THE TIPPING POINT

Tipping points, climate change

“The Tipping Point” (working title) is a proposal for a data driven light and sound kinetic installation of 24 custom metronomes. The artwork highlights the urgency and the increased risk that one or several tipping elements in the climate system might cross a critical threshold, resulting in severe consequences for the global climate, ecosystems and human societies.

Each metronome has a light emitting rod that will be moving and pulsating in different frequencies like a normal music metronome. All metronomes can be controlled from a central microcontroller. At the begging all metronomes stand without motion. Then the data from the global temperature rise per year will start to feed the installation and one by one the metronomes will start to operate (moving, emitting light and ticking). As the global temperature will rise, the metronomes will be oscillating faster in higher frequencies. At some random point all metronomes will stop immediately. This moment is the tipping point of the climate change where temperature rise will start to activate other catastrophic events. The installation will stay still and silent for a couple of minutes. After this pause the installation will reset and start over again.

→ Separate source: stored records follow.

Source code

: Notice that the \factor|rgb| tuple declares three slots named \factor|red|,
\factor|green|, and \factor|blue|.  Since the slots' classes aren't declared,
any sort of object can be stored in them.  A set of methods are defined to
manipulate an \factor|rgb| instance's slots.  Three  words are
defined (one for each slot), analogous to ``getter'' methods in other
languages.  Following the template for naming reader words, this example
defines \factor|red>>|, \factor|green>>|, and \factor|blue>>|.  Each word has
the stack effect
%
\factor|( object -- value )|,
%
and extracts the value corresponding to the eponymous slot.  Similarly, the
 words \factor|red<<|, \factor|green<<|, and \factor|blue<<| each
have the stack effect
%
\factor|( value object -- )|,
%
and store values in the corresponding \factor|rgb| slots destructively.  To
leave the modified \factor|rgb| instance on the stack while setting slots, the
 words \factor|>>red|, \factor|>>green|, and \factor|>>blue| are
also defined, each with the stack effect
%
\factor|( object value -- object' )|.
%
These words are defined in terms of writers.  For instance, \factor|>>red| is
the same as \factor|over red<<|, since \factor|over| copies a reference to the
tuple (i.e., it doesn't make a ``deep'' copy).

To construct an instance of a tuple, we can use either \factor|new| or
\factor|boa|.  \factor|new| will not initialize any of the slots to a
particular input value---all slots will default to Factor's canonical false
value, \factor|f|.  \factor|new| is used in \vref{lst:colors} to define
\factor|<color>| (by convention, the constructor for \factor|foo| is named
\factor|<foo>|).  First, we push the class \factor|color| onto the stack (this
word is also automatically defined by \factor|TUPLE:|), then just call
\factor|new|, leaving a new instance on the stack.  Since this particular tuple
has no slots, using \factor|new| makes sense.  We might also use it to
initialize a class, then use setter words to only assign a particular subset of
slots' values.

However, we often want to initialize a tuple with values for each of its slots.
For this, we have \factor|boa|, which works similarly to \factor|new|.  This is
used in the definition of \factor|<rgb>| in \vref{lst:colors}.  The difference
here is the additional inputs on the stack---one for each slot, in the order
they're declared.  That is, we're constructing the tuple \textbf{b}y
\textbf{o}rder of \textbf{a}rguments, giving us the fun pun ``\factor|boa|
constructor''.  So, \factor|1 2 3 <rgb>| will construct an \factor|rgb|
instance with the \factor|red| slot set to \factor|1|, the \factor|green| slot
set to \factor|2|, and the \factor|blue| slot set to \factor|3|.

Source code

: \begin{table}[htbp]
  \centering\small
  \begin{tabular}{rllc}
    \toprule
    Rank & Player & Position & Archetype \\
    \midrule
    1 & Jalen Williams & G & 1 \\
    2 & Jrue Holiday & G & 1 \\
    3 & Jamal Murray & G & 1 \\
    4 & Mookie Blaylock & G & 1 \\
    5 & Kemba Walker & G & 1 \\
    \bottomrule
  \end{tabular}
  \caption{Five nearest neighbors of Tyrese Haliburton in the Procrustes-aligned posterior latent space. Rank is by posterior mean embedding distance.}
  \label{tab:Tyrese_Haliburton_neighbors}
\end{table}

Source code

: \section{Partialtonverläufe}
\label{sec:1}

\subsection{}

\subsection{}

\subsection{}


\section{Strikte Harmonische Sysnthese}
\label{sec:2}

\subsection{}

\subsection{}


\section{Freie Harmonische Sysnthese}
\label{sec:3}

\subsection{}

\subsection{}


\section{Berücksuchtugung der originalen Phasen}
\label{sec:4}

The sound of each metronome will be a simple "tick" sound. This will sound like a Geiger counter, the instrument used for detecting radiation. As more and more metronomes will start to tick fast, the overall soundscape will resemble the alarming sound of a Geiger counter approaching a dangerous radioactive space (please watch the video by following the link provided on the next page).

For a better understanding of the setup, motion light, and sound, I created a 3D video simulation of the installation.

Follow the link bellow, to watch it: https://www.youtube.com/watch?v=Aeb56OovjHU

“The Tipping Point” (working title) is a proposal for a data driven light and sound kinetic installation of 24 custom metronomes. The artwork highlight the urgency and the increased risk that one or several tipping elements in the climate system might cross a critical threshold, resulting in severe consequences for the global climate, ecosystems and human societies. Using data from the IPCC Sixth Assessment Report12 the installation begins a journey through the rise of the global temperature. Starting from 1950 to the present and then to the future as describe on the SSP513 (Shared Socioeconomic Pathways) projection model, a future where fossil fuel will still be the basis of our economy and energy system.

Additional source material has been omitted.